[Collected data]
=======

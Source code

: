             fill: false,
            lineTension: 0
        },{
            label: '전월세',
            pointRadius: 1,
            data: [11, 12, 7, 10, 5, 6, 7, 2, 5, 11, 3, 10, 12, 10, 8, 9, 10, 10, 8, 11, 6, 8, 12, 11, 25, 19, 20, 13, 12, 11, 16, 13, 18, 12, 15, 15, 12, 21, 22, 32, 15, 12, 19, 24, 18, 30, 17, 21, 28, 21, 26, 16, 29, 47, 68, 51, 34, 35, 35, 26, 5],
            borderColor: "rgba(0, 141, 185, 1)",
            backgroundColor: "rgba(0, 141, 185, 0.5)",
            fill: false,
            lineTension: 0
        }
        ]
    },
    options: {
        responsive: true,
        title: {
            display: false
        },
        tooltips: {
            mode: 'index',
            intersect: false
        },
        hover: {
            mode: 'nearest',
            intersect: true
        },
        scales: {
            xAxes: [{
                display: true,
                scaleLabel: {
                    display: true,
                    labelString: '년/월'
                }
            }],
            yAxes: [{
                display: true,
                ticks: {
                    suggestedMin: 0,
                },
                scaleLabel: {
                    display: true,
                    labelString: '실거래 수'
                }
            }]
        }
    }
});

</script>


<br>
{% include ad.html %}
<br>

=======

With the line containing "intersect: false" as the start and the last line of the entries as the end, print that whole span exactly.

◆ Worked solution ◆
            intersect: false
        },
        hover: {
            mode: 'nearest',
            intersect: true
        },
        scales: {
            xAxes: [{
                display: true,
                scaleLabel: {
                    display: true,
                    labelString: '년/월'
                }
            }],
            yAxes: [{
                display: true,
                ticks: {
                    suggestedMin: 0,
                },
                scaleLabel: {
                    display: true,
                    labelString: '실거래 수'
                }
            }]
        }
    }
});

</script>


<br>
{% include ad.html %}
<br>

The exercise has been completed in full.